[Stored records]
[Start of section]

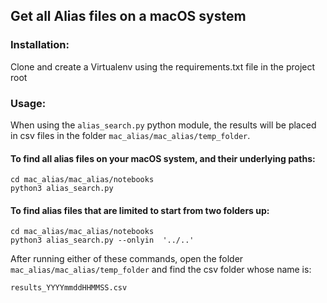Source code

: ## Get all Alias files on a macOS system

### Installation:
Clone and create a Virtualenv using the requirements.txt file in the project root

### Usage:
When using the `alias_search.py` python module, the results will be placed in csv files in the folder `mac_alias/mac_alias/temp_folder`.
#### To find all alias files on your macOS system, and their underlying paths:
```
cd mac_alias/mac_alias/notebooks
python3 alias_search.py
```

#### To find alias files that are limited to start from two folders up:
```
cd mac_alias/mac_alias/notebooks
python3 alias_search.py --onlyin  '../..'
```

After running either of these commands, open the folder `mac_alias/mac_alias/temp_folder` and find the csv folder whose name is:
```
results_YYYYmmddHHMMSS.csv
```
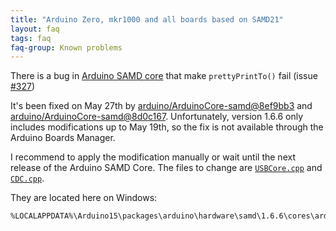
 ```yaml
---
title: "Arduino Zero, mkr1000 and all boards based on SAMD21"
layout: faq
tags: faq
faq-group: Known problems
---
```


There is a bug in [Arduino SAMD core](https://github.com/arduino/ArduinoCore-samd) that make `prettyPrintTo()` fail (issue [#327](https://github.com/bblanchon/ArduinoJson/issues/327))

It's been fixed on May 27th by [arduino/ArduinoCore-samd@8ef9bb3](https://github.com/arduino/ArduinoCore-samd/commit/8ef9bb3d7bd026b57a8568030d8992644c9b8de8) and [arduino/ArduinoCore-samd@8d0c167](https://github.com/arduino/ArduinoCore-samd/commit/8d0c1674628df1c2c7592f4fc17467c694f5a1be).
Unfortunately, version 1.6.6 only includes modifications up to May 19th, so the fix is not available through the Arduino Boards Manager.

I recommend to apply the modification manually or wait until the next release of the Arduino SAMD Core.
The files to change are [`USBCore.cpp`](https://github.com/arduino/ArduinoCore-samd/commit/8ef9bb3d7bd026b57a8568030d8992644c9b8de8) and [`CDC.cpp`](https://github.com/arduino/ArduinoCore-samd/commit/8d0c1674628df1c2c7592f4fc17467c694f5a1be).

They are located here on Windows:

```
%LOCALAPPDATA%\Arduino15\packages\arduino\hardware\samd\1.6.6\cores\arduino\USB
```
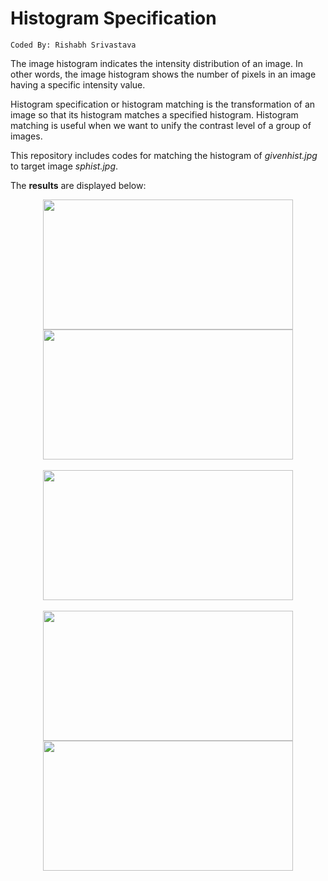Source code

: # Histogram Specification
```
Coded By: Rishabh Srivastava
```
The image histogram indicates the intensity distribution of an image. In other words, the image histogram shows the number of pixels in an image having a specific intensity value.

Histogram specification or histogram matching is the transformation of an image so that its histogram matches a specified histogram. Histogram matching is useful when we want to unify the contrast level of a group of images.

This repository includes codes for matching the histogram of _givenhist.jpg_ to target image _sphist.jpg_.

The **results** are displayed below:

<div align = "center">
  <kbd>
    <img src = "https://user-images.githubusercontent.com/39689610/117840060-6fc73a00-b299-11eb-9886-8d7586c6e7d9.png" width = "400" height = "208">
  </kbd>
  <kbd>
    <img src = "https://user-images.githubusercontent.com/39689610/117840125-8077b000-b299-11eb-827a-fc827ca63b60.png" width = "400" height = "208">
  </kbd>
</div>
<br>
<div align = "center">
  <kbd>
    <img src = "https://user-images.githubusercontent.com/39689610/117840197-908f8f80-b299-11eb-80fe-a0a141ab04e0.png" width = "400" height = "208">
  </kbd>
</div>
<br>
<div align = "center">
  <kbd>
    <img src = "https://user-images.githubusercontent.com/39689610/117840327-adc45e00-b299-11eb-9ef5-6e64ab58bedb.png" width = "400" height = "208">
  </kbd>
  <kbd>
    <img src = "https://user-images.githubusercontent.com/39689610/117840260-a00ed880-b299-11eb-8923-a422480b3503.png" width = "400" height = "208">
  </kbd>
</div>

[End of section]
[Start of section]

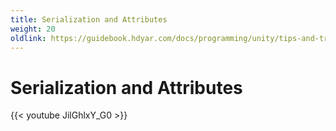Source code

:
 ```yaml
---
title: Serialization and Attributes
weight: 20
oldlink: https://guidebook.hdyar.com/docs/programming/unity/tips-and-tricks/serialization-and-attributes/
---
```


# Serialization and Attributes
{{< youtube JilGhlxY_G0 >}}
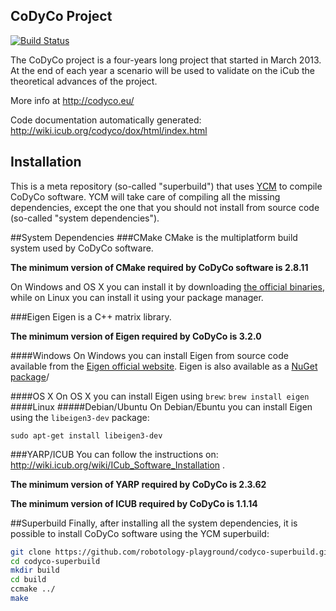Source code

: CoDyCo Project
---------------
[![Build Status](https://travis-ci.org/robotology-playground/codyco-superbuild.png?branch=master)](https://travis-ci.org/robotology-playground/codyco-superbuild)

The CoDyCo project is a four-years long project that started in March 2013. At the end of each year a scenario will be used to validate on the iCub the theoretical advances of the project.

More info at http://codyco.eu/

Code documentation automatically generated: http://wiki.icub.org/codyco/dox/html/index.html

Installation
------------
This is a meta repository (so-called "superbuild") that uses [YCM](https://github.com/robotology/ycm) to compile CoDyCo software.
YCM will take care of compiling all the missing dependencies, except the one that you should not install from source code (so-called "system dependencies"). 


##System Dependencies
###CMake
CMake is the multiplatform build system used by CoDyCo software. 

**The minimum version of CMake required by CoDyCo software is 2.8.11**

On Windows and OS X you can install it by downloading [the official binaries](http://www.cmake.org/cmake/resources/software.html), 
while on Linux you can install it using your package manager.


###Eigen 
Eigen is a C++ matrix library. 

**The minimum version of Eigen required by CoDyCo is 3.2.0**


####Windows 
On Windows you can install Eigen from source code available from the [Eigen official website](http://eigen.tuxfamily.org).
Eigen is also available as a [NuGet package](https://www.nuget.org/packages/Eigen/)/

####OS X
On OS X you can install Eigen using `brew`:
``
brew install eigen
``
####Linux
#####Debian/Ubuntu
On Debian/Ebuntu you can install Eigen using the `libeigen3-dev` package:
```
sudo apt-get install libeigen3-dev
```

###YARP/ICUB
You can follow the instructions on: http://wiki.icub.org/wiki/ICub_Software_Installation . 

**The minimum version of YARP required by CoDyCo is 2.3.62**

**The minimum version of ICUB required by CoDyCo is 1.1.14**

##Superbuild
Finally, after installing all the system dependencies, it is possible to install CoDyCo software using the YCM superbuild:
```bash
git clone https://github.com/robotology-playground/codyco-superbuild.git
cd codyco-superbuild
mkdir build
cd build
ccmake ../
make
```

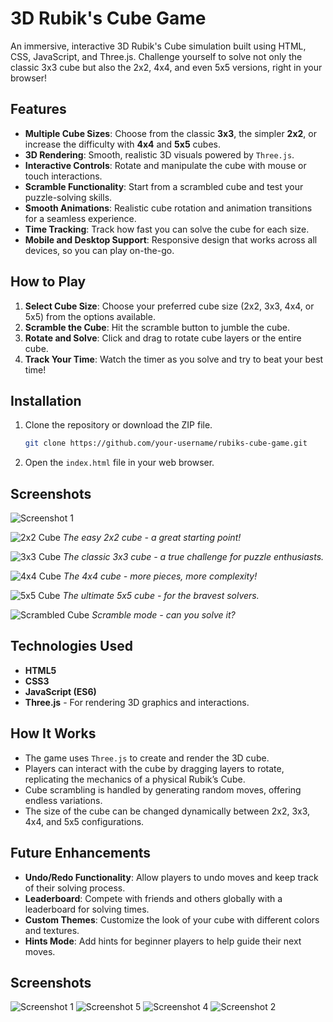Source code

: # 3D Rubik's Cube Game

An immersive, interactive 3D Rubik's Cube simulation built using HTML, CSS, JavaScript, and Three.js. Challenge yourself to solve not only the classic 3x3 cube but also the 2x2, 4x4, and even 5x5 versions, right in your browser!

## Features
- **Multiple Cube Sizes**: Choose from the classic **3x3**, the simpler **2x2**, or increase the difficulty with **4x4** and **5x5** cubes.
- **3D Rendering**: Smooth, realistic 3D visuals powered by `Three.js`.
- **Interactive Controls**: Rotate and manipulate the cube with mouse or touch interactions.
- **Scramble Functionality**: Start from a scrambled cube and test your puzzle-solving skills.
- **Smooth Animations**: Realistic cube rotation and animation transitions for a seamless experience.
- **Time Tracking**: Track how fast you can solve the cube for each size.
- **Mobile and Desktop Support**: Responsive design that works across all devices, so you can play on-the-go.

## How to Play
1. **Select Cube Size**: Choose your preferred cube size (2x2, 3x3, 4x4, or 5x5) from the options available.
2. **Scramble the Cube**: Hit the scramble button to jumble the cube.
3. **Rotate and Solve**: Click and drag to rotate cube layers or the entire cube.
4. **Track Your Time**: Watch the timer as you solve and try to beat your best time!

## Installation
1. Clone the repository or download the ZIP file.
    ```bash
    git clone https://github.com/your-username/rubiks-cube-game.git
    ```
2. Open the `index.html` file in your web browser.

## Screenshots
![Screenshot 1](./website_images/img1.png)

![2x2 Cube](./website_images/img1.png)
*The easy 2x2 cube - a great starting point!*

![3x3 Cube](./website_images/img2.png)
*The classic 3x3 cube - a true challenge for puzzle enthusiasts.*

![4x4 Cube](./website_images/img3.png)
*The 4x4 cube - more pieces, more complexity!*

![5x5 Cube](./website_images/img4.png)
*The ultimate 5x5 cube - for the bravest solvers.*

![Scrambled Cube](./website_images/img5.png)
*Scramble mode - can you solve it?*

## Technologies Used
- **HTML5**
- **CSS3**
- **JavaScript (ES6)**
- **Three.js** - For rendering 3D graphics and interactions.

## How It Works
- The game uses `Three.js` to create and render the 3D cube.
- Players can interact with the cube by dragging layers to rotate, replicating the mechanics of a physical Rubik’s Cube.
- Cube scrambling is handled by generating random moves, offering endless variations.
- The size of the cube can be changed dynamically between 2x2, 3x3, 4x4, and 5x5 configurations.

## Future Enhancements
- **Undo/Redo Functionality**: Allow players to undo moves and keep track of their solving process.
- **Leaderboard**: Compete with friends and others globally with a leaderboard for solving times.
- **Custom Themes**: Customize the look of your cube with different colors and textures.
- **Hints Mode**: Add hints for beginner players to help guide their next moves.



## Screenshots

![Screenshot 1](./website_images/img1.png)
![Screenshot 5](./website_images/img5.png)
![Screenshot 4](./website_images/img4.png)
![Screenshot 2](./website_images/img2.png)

[End of section]

Exercise: Restate word for word the lines of the data above, starting at the line containing "An immersive, interactive" and ending at the line containing "- **3D Rendering**: Smooth, realistic", both included, and nothing more.

Written answer:
An immersive, interactive 3D Rubik's Cube simulation built using HTML, CSS, JavaScript, and Three.js. Challenge yourself to solve not only the classic 3x3 cube but also the 2x2, 4x4, and even 5x5 versions, right in your browser!

## Features
- **Multiple Cube Sizes**: Choose from the classic **3x3**, the simpler **2x2**, or increase the difficulty with **4x4** and **5x5** cubes.
- **3D Rendering**: Smooth, realistic 3D visuals powered by `Three.js`.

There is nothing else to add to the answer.